The only variables changing in this problem are the angle theta and
the volume of water carried by the gutter (V).  As you've noted, theta
= 0 gives you zero volume (just a flat sheet), while the maximum you
can physically bend the sides is theta = 2pi/3 (giving you an
equilateral triangle cross section).

So, to find the maximum volume we need to establish a relationship
between the two variables theta and V. We can do that from the
following diagram:

The sheet has width W, length L, and the side thirds are bent at an
angle theta upwards from the horizontal.

So the volume is just equal to the length of the sheet times the cross
sectional area A:

V = L * A

Since the length is just a multiplicative constant, maximizing the
volume is the same as maximizing the cross sectional area A.

You can see from the diagrams that A consists of the area of a
trapezoid.  We know from geometry that the area of a trapezoid is
equal to half the height times the sum of the parallel sides:

A = (1/2) * h * (S1 + S2)

where

h  = (W/3)sin(theta)                (height)
S1 =  W/3                           (first parallel side)
S2 = (W/3) + 2(W/3)cos(theta)       (second parallel side)

This allows us to express the area A as a function of theta, A =
A(theta).  Keep in mind that in this specific problem we know that W =
30, so these measurements can be expressed more simply in your function.

To find the extrema points (we expect only one but who knows until you
solve the equation), solve the equation A'(theta) = 0, then check that
A"(theta) < 0 for that extremum to prove that it's a maximum.

Once you know the maximum cross section A in terms of W, you can find
the maximum volume V in terms of L and W.

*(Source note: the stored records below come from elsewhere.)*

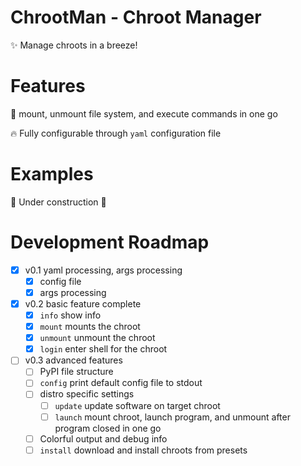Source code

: # ChrootMan - Chroot Manager

✨ Manage chroots in a breeze! 

# Features

🚀 mount, unmount file system, and execute commands in one go

🔥 Fully configurable through `yaml` configuration file

# Examples

🚧 Under construction 🚧

# Development Roadmap

- [x] v0.1 yaml processing, args processing
  - [x] config file
  - [x] args processing
- [x] v0.2 basic feature complete
  - [x] `info` show info
  - [x] `mount` mounts the chroot
  - [x] `unmount` unmount the chroot
  - [x] `login` enter shell for the chroot
- [ ] v0.3 advanced features
  - [ ] PyPI file structure
  - [ ] `config` print default config file to stdout
  - [ ] distro specific settings
    - [ ] `update` update software on target chroot
    - [ ] `launch` mount chroot, launch program, and unmount after program closed in one go
  - [ ] Colorful output and debug info
  - [ ] `install` download and install chroots from presets
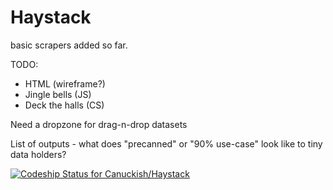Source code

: Haystack
========

basic scrapers added so far.  

TODO:
- HTML (wireframe?)
- Jingle bells (JS)
- Deck the halls (CS)

Need a dropzone for drag-n-drop datasets

List of outputs - what does "precanned" or "90% use-case" look like to tiny data holders?


[ ![Codeship Status for Canuckish/Haystack](https://codeship.io/projects/99360cd0-3b68-0132-71e5-4a948b101f83/status)](https://codeship.io/projects/42635)
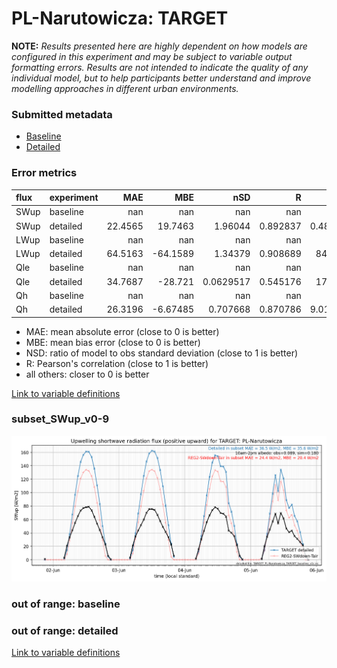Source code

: # PL-Narutowicza: TARGET

**NOTE:** *Results presented here are highly dependent on how models are configured in this experiment and may be subject to variable output formatting errors. Results are not intended to indicate the quality of any individual model, but to help participants better understand and improve modelling approaches in different urban environments.*

### Submitted metadata

- [Baseline](TARGET_PL-Narutowicza_baseline_attrs.md)
- [Detailed](TARGET_PL-Narutowicza_detailed_attrs.md)

### Error metrics

| flux   | experiment   |      MAE |       MBE |         nSD |          R |       5th |     95th |     RMSE |      cRMSE |      AMBE |      1-nSD |         1-R |   nSkewness |   nKurtosis |    Overlap |
|:-------|:-------------|---------:|----------:|------------:|-----------:|----------:|---------:|---------:|-----------:|----------:|-----------:|------------:|------------:|------------:|-----------:|
| SWup   | baseline     | nan      | nan       | nan         | nan        | nan       | nan      | nan      | nan        | nan       | nan        | nan         |  nan        |  nan        | nan        |
| SWup   | detailed     |  22.4565 |  19.7463  |   1.96044   |   0.892837 |   0.48197 |  67.4438 |  31.879  |   1.15872  |  19.7463  |   0.960441 |   0.107163  |    0.119169 |    1.38494  |   0.242757 |
| LWup   | baseline     | nan      | nan       | nan         | nan        | nan       | nan      | nan      | nan        | nan       | nan        | nan         |  nan        |  nan        | nan        |
| LWup   | detailed     |  64.5163 | -64.1589  |   1.34379   |   0.908689 |  84.342   |  37.2502 |  73.1193 |   0.602991 |  64.1589  |   0.343795 |   0.0913107 |    0.165004 |    3.49352  |   0.420297 |
| Qle    | baseline     | nan      | nan       | nan         | nan        | nan       | nan      | nan      | nan        | nan       | nan        | nan         |  nan        |  nan        | nan        |
| Qle    | detailed     |  34.7687 | -28.721   |   0.0629517 |   0.545176 |  17.039   | 108.242  |  50.5956 |   0.967121 |  28.721   |   0.937049 |   0.454824  |    0.200739 |    0.541681 |   0.534423 |
| Qh     | baseline     | nan      | nan       | nan         | nan        | nan       | nan      | nan      | nan        | nan       | nan        | nan         |  nan        |  nan        | nan        |
| Qh     | detailed     |  26.3196 |  -6.67485 |   0.707668  |   0.870786 |   9.01613 |  51.921  |  38.3932 |   0.518015 |   6.67485 |   0.292333 |   0.129214  |    0.216041 |    0.647995 |   0.110313 |

 - MAE: mean absolute error (close to 0 is better)
 - MBE: mean bias error (close to 0 is better)
 - NSD: ratio of model to obs standard deviation (close to 1 is better)
 - R: Pearson's correlation (close to 1 is better)
 - all others: closer to 0 is better

[Link to variable definitions](../modelattrs/variable_definitions.md)

### <a name="subset_swup_v0-9"></a>subset_SWup_v0-9
[![TARGET_PL-Narutowicza_subset_SWup_v0-9.png](TARGET_PL-Narutowicza_subset_SWup_v0-9.png)](TARGET_PL-Narutowicza_subset_SWup_v0-9.png)

### out of range: baseline


### out of range: detailed



[Link to variable definitions](../modelattrs/variable_definitions.md)

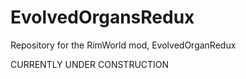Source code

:# EvolvedOrgansRedux
Repository for the RimWorld mod, EvolvedOrganRedux

CURRENTLY UNDER CONSTRUCTION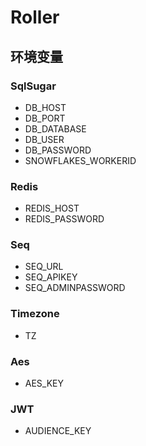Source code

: # Roller

## 环境变量

### SqlSugar

- DB_HOST
- DB_PORT
- DB_DATABASE
- DB_USER
- DB_PASSWORD
- SNOWFLAKES_WORKERID

### Redis

- REDIS_HOST
- REDIS_PASSWORD

### Seq

- SEQ_URL
- SEQ_APIKEY
- SEQ_ADMINPASSWORD

### Timezone

- TZ

### Aes

- AES_KEY

### JWT

- AUDIENCE_KEY
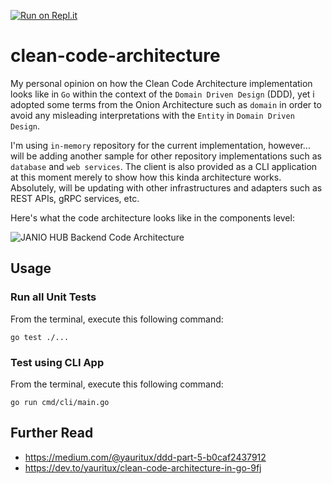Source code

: [![Run on Repl.it](https://repl.it/badge/github/yauritux/clean-code-architecture)](https://repl.it/github/yauritux/clean-code-architecture)

# clean-code-architecture
My personal opinion on how the Clean Code Architecture implementation looks like in `Go` within the context of the `Domain Driven Design` (DDD), yet i adopted some terms from the Onion Architecture such as `domain` in order to avoid any misleading interpretations with the `Entity` in `Domain Driven Design`.

I'm using `in-memory` repository for the current implementation, however... will be adding another sample for other repository implementations such as `database` and `web services`.
The client is also provided as a CLI application at this moment merely to show how this kinda architecture works. Absolutely, will be updating with other infrastructures and adapters such as REST APIs, gRPC services, etc.

Here's what the code architecture looks like in the components level:

![JANIO HUB Backend Code Architecture](images/janio-clean-code-arch.jpg)

## Usage

### Run all Unit Tests

From the terminal, execute this following command:

`go test ./...`

### Test using CLI App

From the terminal, execute this following command:

`go run cmd/cli/main.go`

## Further Read

- https://medium.com/@yauritux/ddd-part-5-b0caf2437912
- https://dev.to/yauritux/clean-code-architecture-in-go-9fj
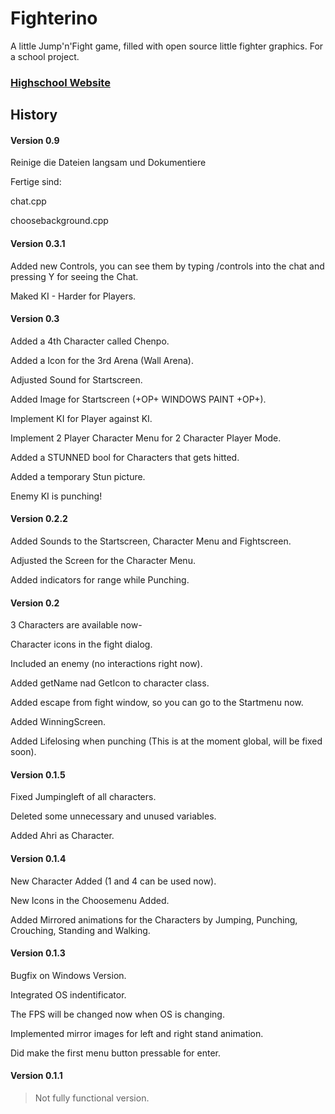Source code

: Fighterino
==========

A little Jump'n'Fight game, filled with open source little fighter graphics. For a school project.

### [Highschool Website](http://www.htw-berlin.de/)

## History

#### Version 0.9

Reinige die Dateien langsam und Dokumentiere

Fertige sind:

chat.cpp

choosebackground.cpp

#### Version 0.3.1

Added new Controls, you can see them by typing /controls into the chat and pressing Y for seeing the Chat.

Maked KI - Harder for Players.

#### Version 0.3

Added a 4th Character called Chenpo.

Added a Icon for the 3rd Arena (Wall Arena).

Adjusted Sound for Startscreen.

Added Image for Startscreen (+OP+ WINDOWS PAINT +OP+).

Implement KI for Player against KI.

Implement 2 Player Character Menu for 2 Character Player Mode.

Added a STUNNED bool for Characters that gets hitted. 

Added a temporary Stun picture.

Enemy KI is punching!

#### Version 0.2.2

Added Sounds to the Startscreen, Character Menu and Fightscreen.

Adjusted the Screen for the Character Menu.

Added indicators for range while Punching.

#### Version 0.2

3 Characters are available now-

Character icons in the fight dialog.

Included an enemy (no interactions right now).

Added getName nad GetIcon to character class.

Added escape from fight window, so you can go to the Startmenu now.

Added WinningScreen.

Added Lifelosing when punching (This is at the moment global, will be fixed soon).

#### Version 0.1.5

Fixed Jumpingleft of all characters.

Deleted some unnecessary and unused variables.

Added Ahri as Character.

#### Version 0.1.4

New Character Added (1 and 4 can be used now).

New Icons in the Choosemenu Added.

Added Mirrored animations for the Characters by Jumping, Punching, Crouching, Standing and Walking.

#### Version 0.1.3

Bugfix on Windows Version.

Integrated OS indentificator.

The FPS will be changed now when OS is changing.

Implemented mirror images for left and right stand animation.

Did make the first menu button pressable for enter.

#### Version 0.1.1
> Not fully functional version.

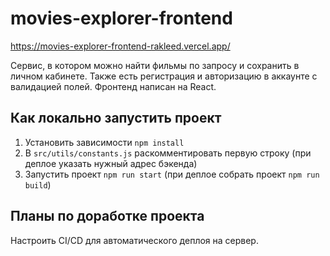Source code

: # movies-explorer-frontend

https://movies-explorer-frontend-rakleed.vercel.app/

Сервис, в котором можно найти фильмы по запросу и сохранить в личном кабинете.
Также есть регистрация и авторизацию в аккаунте с валидацией полей.
Фронтенд написан на React.

## Как локально запустить проект

1. Установить зависимости `npm install`
2. В `src/utils/constants.js` раскомментировать первую строку (при деплое указать нужный адрес бэкенда)
2. Запустить проект `npm run start` (при деплое собрать проект `npm run build`)

## Планы по доработке проекта

Настроить CI/CD для автоматического деплоя на сервер.
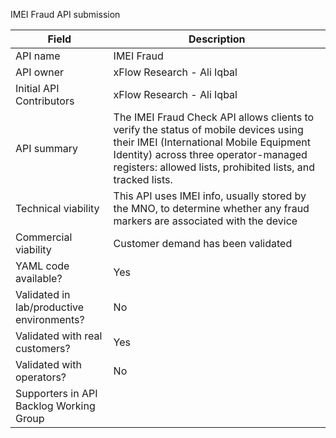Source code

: IMEI Fraud API submission

| **Field** | Description |
| ---- | ----- |
| API name | IMEI Fraud|
| API owner | xFlow Research - Ali Iqbal |
| Initial API Contributors | xFlow Research - Ali Iqbal| 
| API summary |  The IMEI Fraud Check API allows clients to verify the status of mobile devices using their IMEI (International Mobile Equipment Identity) across three operator-managed registers: allowed lists, prohibited lists, and tracked lists. |
| Technical viability | This API uses IMEI info, usually stored by the MNO, to determine whether any fraud markers are associated with the device |
| Commercial viability | Customer demand has been validated |
| YAML code available? | Yes|
| Validated in lab/productive environments? | No |
| Validated with real customers? | Yes |
| Validated with operators? | No |
| Supporters in API Backlog Working Group |  |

As a side note, one should always check the bounds of the interval,
or any other points where the derivative might be undefined, and test
whether they are extrema.  Earlier, we showed that theta was
restricted to the interval [0,2pi/3].  While theta = 0 is certainly
an extremum, it is a minimum so we're not interested.  Theta = 2pi/3
might yield something, but that solution is physically undesirable
for the simple reason that it wouldn't make a very good gutter!  It
would be completely closed, so the volume of water that could fit
inside the triangle cross section is practically zero.  It would be
useless unless the gutter is used not to collect water, but to
transport it elsewhere, perhaps assisted by gravity.

The moral is "always check the endpoints" after you do the math.  You
might find an extrema there, although in this case the maximum value
appears inside the interval.

Lastly, here's a plot of the volume of a  W x L = 3 x 12 gutter as a
function of theta, over the interval [0,2pi/3]:

Well, I hope this helped!

Let us know if you have any more questions.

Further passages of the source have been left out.